Nadie estaba preparado para comunicar una crisis sostenida en el tiempo durante semanas que amenazan en ser meses. Ni tampoco para gestionar continuamente decisiones urgentes con medidas discutidas, sin ninguna piedad, por exceso o por defecto. Lo más razonable es pensar que todos hacen lo que pueden y que difícilmente será suficiente en la perspectiva de una pandemia dispuesta a causar una desgracia humana y económica de magnitudes todavía imprevisible. Es más desconcertante que la comunicación del gobierno Sánchez, supuestamente una de sus virtudes, haya sucumbido en diversas ocasiones a la presión externa, y tal vez a la interna, modificando la secuencia lógica del proceso comunicativo hasta perjudicar aquello que se  pretendía poner en valor.

En todas sus intervenciones, Pedro Sánchez dedica la parte inicial al mensaje presidencial centrado en el venceremos unidos, después desglosa lo que va a aprobar el gobierno o lo que ya ha aprobado y finalmente atiende a las preguntas de los medios siempre interesados en detalles o en futuras decisiones. La síntesis de los diferentes modelos de comparecencia tiende a la confusión y a cierta decepción. Si, además, la mayoría de apariciones se producen con un retraso de varias horas sobre la hora fijada, se impone la suspicacia de la improvisación, de la que más tarde será acusado puntualmente por la oposición, sea o no cierta dicha presunción.

El discurso emotivo, patriótico, reclamando coraje para la resistencia, agradeciendo el sacrificio de los profesionales que arriesgan sus vidas para salvar las de los otros, asegurando a los ciudadanos la predisposición del gobierno a no ahorrar medios y esfuerzos para ganarle al virus y evitar la catástrofe económica requiere de ciertas reglas. Este tipo de discurso propio de un jefe de gobierno en estas circunstancias excepcionales debe transmitir sensibilidad, credibilidad y determinación para ganarse la confianza de la audiencia; poco que ver con el papel que corresponde al ministro responsable de explicar con detalle los acuerdos estudiados o aprobados y el alcance de los mismos.

El tono y el sentimiento exigibles para alcanzar efectos balsámicos sobre la angustia de la gente tampoco se avienen al formato de la rueda de prensa que nunca se sabe cómo acaba porque los intereses periodísticos pueden no coincidir con los del protagonista en aquel momento. Para eso se inventaron los mensajes institucionales.  Cada objetivo requiere su formalidad, su escenificación y sus gestos.

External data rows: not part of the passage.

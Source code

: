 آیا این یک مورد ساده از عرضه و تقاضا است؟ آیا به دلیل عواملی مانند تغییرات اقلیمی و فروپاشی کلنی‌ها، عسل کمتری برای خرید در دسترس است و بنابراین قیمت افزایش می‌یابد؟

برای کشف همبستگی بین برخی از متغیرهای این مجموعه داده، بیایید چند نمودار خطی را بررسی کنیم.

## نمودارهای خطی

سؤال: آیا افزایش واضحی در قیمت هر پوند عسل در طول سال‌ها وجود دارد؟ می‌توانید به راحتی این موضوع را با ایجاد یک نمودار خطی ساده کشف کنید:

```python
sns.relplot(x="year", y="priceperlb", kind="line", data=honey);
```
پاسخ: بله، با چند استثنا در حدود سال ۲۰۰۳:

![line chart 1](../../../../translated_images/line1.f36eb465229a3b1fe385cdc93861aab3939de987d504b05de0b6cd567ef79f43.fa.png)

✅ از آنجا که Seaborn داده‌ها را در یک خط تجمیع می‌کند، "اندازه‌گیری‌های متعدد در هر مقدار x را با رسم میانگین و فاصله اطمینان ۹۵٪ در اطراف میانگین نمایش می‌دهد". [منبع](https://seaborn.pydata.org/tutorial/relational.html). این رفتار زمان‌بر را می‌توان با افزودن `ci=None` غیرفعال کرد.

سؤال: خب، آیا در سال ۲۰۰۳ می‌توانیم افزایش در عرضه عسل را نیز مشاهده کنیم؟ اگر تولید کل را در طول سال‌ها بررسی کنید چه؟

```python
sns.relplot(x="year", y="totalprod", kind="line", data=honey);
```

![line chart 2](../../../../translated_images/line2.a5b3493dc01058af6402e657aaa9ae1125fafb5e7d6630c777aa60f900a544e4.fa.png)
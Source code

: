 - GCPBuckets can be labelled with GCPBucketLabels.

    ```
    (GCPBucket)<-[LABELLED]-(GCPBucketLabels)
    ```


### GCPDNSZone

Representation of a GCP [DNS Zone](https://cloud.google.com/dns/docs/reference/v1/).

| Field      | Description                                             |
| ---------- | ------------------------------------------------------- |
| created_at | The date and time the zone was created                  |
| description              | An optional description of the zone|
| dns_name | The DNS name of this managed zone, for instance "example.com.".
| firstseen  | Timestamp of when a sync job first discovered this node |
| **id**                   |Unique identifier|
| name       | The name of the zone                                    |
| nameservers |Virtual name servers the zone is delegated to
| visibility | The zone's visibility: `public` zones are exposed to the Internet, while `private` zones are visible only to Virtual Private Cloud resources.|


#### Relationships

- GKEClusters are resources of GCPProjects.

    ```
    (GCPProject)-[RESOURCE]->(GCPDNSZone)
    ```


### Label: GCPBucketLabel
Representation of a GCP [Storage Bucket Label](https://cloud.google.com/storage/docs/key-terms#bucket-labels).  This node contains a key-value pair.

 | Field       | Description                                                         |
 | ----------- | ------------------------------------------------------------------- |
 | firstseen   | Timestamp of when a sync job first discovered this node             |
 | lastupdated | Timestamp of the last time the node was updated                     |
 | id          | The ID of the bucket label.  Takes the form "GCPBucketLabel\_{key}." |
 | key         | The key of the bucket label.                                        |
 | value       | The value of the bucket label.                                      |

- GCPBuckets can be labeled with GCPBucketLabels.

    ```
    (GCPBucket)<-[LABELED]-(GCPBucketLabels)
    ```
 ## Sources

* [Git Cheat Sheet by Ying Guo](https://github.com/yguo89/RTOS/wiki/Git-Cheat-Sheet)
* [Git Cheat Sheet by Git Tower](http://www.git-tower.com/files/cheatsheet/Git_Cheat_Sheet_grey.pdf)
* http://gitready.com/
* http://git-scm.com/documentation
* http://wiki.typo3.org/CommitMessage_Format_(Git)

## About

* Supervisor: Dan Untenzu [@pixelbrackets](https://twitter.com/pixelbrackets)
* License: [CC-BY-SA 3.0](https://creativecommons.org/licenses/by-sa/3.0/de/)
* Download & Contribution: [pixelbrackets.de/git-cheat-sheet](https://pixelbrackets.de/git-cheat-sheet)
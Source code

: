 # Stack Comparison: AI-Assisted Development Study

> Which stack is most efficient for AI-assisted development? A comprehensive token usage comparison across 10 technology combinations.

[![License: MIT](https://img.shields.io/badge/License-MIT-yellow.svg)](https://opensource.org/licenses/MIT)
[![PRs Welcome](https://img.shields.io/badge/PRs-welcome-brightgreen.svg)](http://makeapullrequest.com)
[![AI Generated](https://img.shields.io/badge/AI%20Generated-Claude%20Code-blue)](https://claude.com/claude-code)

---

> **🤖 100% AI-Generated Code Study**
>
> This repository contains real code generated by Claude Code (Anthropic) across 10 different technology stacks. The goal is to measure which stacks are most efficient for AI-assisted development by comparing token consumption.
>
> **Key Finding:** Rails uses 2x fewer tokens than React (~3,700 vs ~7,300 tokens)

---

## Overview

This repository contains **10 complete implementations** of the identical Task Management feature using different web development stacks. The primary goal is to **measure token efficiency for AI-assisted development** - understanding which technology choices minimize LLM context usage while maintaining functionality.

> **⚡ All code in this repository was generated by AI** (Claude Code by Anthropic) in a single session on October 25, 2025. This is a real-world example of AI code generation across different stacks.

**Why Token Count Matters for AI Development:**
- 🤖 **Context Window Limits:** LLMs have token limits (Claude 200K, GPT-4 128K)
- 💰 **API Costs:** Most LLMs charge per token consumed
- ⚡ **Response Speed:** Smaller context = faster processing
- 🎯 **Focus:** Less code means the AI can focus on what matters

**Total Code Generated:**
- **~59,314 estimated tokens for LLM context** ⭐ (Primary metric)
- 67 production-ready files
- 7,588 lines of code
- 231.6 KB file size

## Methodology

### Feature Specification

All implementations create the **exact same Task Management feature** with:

Tanto en el caso de la entrada en vigor del estado de alarma como en la del permiso retribuido recuperable, por ejemplo, la secuencia fue la siguiente: filtración de las intenciones del ejecutivo, comparecencia del presidente del gobierno para anunciar lo que iba a hacer sin poder dar unos detalles todavía por pulir, aprobación por el consejo de ministros, retraso en la redacción del decreto y en consecuencia de su publicación en el BOE y nuevas comparecencias.

El resultado, una sensación de duda, casi siempre atribuida a las diferencias entre los socios de gobierno, cuando no a la imprevisión, que contaminaron la relevancia y la audacia de las medidas. Y por el camino, una reunión virtual de la conferencia de presidentes autonómicos para explicarles lo que ya saben y aguantar sus críticas, posteriormente publicitadas con detalle para mayor desgaste de la autoridad del gobierno.

Sánchez es un político tenaz y optó por la centralización de la lucha contra la pandemia en un directorio muy reducido de ministros del que excluyó a sus socios de gobierno, asumiendo un riesgo político evidente. Y asumió su protagonismo indiscutible multiplicando sus discursos, en algunos momentos casi sin pausa, de tal forma que cayó inevitablemente en la repetición de contenidos, lo que perjudicó la solemnidad que exige este tipo de mensajes a la nación; como contrapartida, justificó sus apariciones continuadas con anuncios de nuevas medidas que todavía no estaban diseñadas y que le obligaban a repetir discurso cuando lo estuvieran, ahogando así, él mismo, las expectativas de sus palabras. Casi increíble, sabiendo como cuidan en Moncloa estas cosas.